#### GIVEN RECORDS ####
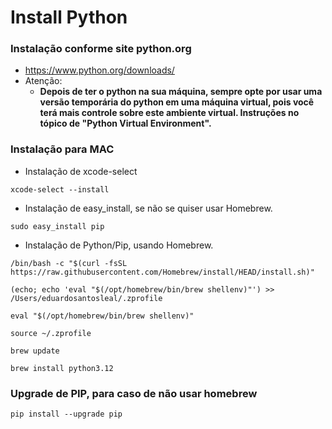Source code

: # Install Python

### Instalação conforme site python.org
- https://www.python.org/downloads/
- Atenção: 
    - **Depois de ter o python na sua máquina, sempre opte por usar uma versão temporária do python em uma máquina virtual, pois você terá mais controle sobre este ambiente virtual. Instruções no tópico de "Python Virtual Environment".**

### Instalação para MAC

- Instalação de xcode-select  
```console
xcode-select --install
```
  
- Instalação de easy_install, se não se quiser usar Homebrew.
```console
sudo easy_install pip
```
  
- Instalação de Python/Pip, usando Homebrew.

```console
/bin/bash -c "$(curl -fsSL https://raw.githubusercontent.com/Homebrew/install/HEAD/install.sh)"
```
  
```console
(echo; echo 'eval "$(/opt/homebrew/bin/brew shellenv)"') >> /Users/eduardosantosleal/.zprofile
```
  
```console
eval "$(/opt/homebrew/bin/brew shellenv)"
```
  
```console
source ~/.zprofile
```
  
```console
brew update
```
  
```console
brew install python3.12
```  

### Upgrade de PIP, para caso de não usar homebrew

```console title="Para upgrade da versão atual do pip."
pip install --upgrade pip
```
####
- [TASK ITEM] Copy each line in the listing where "xcode" appears.

- [EXPECTED ANSWER]
- Instalação de xcode-select  
xcode-select --install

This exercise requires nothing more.